= Gobojango =

Gobojango, locally known as Gobas (/ɡʊbʌs/), is a village in the Central District, Botswana; more specifically in the Bobirwa Sub-District.

== Location ==

It is near Semolale and Mabolwe Village. Semolale is 12 km and Mabolwe is 16 km east of the village. The Metsimaswaane River is west of the old village. Gobojango is kilometres from the historic place Gobadwe Hill, the ostensible origin for all Babirwa. Babirwa were under the rule of Bakalanga Chief, Mambo at the Gobadwe Hill and he left them to establish his kingdom in Alesupi in modern-day Zimbabwe. The Mokgethi family has ruled the village since their arrival from Zimbabwe. The Mokgethi family descends from Mare who was the son of Nkgwana.

== Mokgethi family ==

Nkgwana and Mokgadi were sisters.

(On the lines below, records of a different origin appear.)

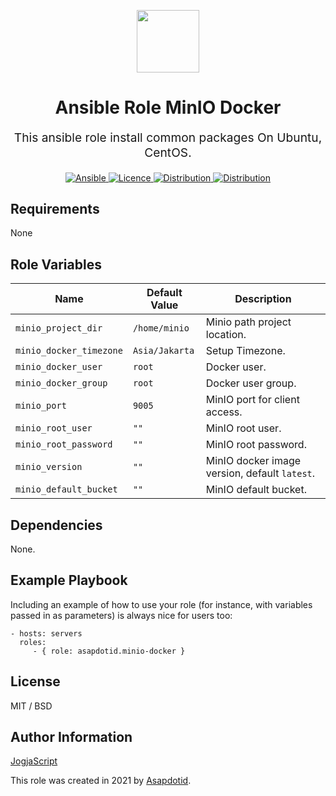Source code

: <p align="center"> <img src="https://user-images.githubusercontent.com/34257858/129839002-15e3f2c7-3f75-46d4-afae-0fd207d7fdde.png" width="100" height="100"></p>

<h1 align="center">
    Ansible Role MinIO Docker
</h1>

<p align="center" style="font-size: 1.2rem;">
    This ansible role install common packages On Ubuntu, CentOS.
</p>

<p align="center">

<a href="https://www.ansible.com">
  <img src="https://img.shields.io/badge/Ansible-2.10-green?style=flat&logo=ansible" alt="Ansible">
</a>
<a href="LICENSE.md">
  <img src="https://img.shields.io/badge/License-MIT-blue.svg" alt="Licence">
</a>
<a href="https://ubuntu.com/">
  <img src="https://img.shields.io/badge/ubuntu-20.x-orange?style=flat&logo=ubuntu" alt="Distribution">
</a>
<a href="https://www.centos.org/">
  <img src="https://img.shields.io/badge/CentOS-8-green?style=flat&logo=centos" alt="Distribution">
</a>

## Requirements

None

## Role Variables

| Name                    | Default Value  | Description                                   |
| ----------------------- | -------------- | --------------------------------------------- |
| `minio_project_dir`     | `/home/minio`  | Minio path project location.                  |
| `minio_docker_timezone` | `Asia/Jakarta` | Setup Timezone.                               |
| `minio_docker_user`     | `root`         | Docker user.                                  |
| `minio_docker_group`    | `root`         | Docker user group.                            |
| `minio_port`            | `9005`         | MinIO port for client access.                 |
| `minio_root_user`       | `""`           | MinIO root user.                              |
| `minio_root_password`   | `""`           | MinIO root password.                          |
| `minio_version`         | `""`           | MinIO docker image version, default `latest`. |
| `minio_default_bucket`  | `""`           | MinIO default bucket.                         |

## Dependencies

None.

## Example Playbook

Including an example of how to use your role (for instance, with variables passed in as parameters) is always nice for users too:

    - hosts: servers
      roles:
         - { role: asapdotid.minio-docker }

## License

MIT / BSD

## Author Information

[JogjaScript](https://jogjascript.com)

This role was created in 2021 by [Asapdotid](https://github.com/asapdotid).
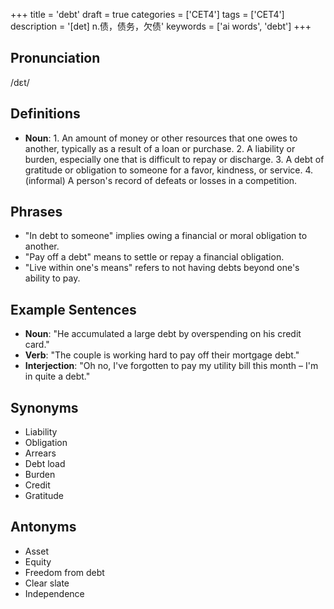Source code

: +++
title = 'debt'
draft = true
categories = ['CET4']
tags = ['CET4']
description = '[det] n.债，债务，欠债'
keywords = ['ai words', 'debt']
+++

## Pronunciation
/dɛt/

## Definitions
- **Noun**: 1. An amount of money or other resources that one owes to another, typically as a result of a loan or purchase. 2. A liability or burden, especially one that is difficult to repay or discharge. 3. A debt of gratitude or obligation to someone for a favor, kindness, or service. 4. (informal) A person's record of defeats or losses in a competition.

## Phrases
- "In debt to someone" implies owing a financial or moral obligation to another.
- "Pay off a debt" means to settle or repay a financial obligation.
- "Live within one's means" refers to not having debts beyond one's ability to pay.

## Example Sentences
- **Noun**: "He accumulated a large debt by overspending on his credit card."
- **Verb**: "The couple is working hard to pay off their mortgage debt."
- **Interjection**: "Oh no, I've forgotten to pay my utility bill this month – I'm in quite a debt."

## Synonyms
- Liability
- Obligation
- Arrears
- Debt load
- Burden
- Credit
- Gratitude

## Antonyms
- Asset
- Equity
- Freedom from debt
- Clear slate
- Independence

One brother failed to marry and therefore died without a son, thus leaving no heir. The family decided that the eldest daughter, Nkgwana should marry a close relative to allow them to keep their chieftaincy. Instead, she had a son with a man who was not related to her by blood. The son was referred to as Mare, meaning not the real blood chief. During those days they were living in modern-day Zimbabwe, on the other side of the Shashe River. Mokgadi married there, but divorced her husband and crossed the Shashe river to present-day Botswana. Mokgadi's sons became chiefs on this side of the Shashe River. Mare begot Mokgethi who became the paramount chief.

== History ==

One day Mokgethi committed an offence in Zimbabwe, and instead of waiting for trial he escaped into Botswana. By that time Khama had already gathered Babirwa together. He arrived in Gobojango and found his cousin Phole already a chief. Phole was told to give his seat to Mokgethi because he is the eldest. Phole therefore moved to Tsetsebjwe and established the Tsetsebjwe village. [the reason Phole was told to step down for Mokgethi was that her mother, Mokgadi was married but divorced and Mokgadi went and lived in her father's house with her children called "maphole" as they were not real sons of the palace but rather the nephews to the chief. On the other hand, Nkgwana who is Mokgethi's mother was chosen to bear chiefs].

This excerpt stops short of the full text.